ABSTRACT

This essay provides an overview of the main challenges confronting Indian federalism in the period following the general election of April-May 2014-an election that brought about profound changes to the context in which centre-state relations in India are worked out. Against most predictions, the 2014 general election restored a single-party majority in the Lok Sabha, for the first time since 1984.1 The operation of Indian federalism has long been tied to the formation of coalitions in the central Government (‘the Centre’), in which some parties with a regional support base have played a key part. Given that the working of Indian federalism over recent decades has been closely interconnected with a diversified and fragmented party system, in which regional parties play a leading role, would the resumption of single-party government at the Centre herald a gradual centralization of power in the Indian federal system? To address this question, this essay is structured as follows. First, it briefly elaborates

on the factors that led to changes in the political status quo in 2014, as well as discussing state assembly elections that have been held since the general election.
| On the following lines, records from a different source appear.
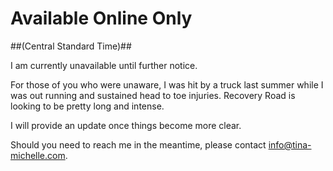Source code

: # Available Online Only 
##(Central Standard Time)##

I am currently unavailable until further notice.

For those of you who were unaware, I was hit by a truck last summer while I was out running and sustained head to toe injuries. Recovery Road is looking to be pretty long and intense.

I will provide an update once things become more clear.

Should you need to reach me in the meantime, please contact info@tina-michelle.com.
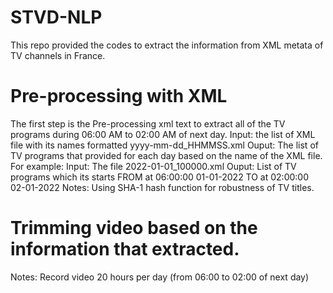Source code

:# STVD-NLP
 This repo provided the codes to extract the information from XML metata of TV channels in France.
 
# Pre-processing with XML
The first step is the Pre-processing xml text to extract all of the TV programs during 06:00 AM to 02:00 AM of next day.
Input: the list of XML file with its names formatted yyyy-mm-dd_HHMMSS.xml
Ouput: The list of TV programs that provided for each day based on the name of the XML file.
For example: 
Input: The file 2022-01-01_100000.xml
Ouput: List of TV programs which its starts FROM at 06:00:00 01-01-2022 TO at 02:00:00 02-01-2022
Notes: Using SHA-1 hash function for robustness of TV titles.

# Trimming video based on the information that extracted.
Notes: Record video 20 hours per day (from 06:00 to 02:00 of next day)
Subsequently, the essay assesses the implications for Indian federalism of a Bharatiya Janata Party (BJP) majority at the Centre in three domains: (i) the extent to which the Centre is likely to involve the states in the development of policies that would affect their autonomy, through the remodelling of so-called shared-rule institutions; (ii) the extent to which the reform of the fiscal architecture of India, in particular the implementation of the Fourteenth Finance Commission Report, the reduction in Centrally Sponsored Schemes and the introduction of a goods and services tax (GST), will affect the fiscal and financial self-rule of the states; and (iii) the management of territorial diversity, not only with regard to further state reorganization-taking stock of the formation of Telangana as one of the last acts of the outgoing United Progressive Alliance (UPA) Government in 2014-but also in relation to critical border states such as Kashmir and Nagaland.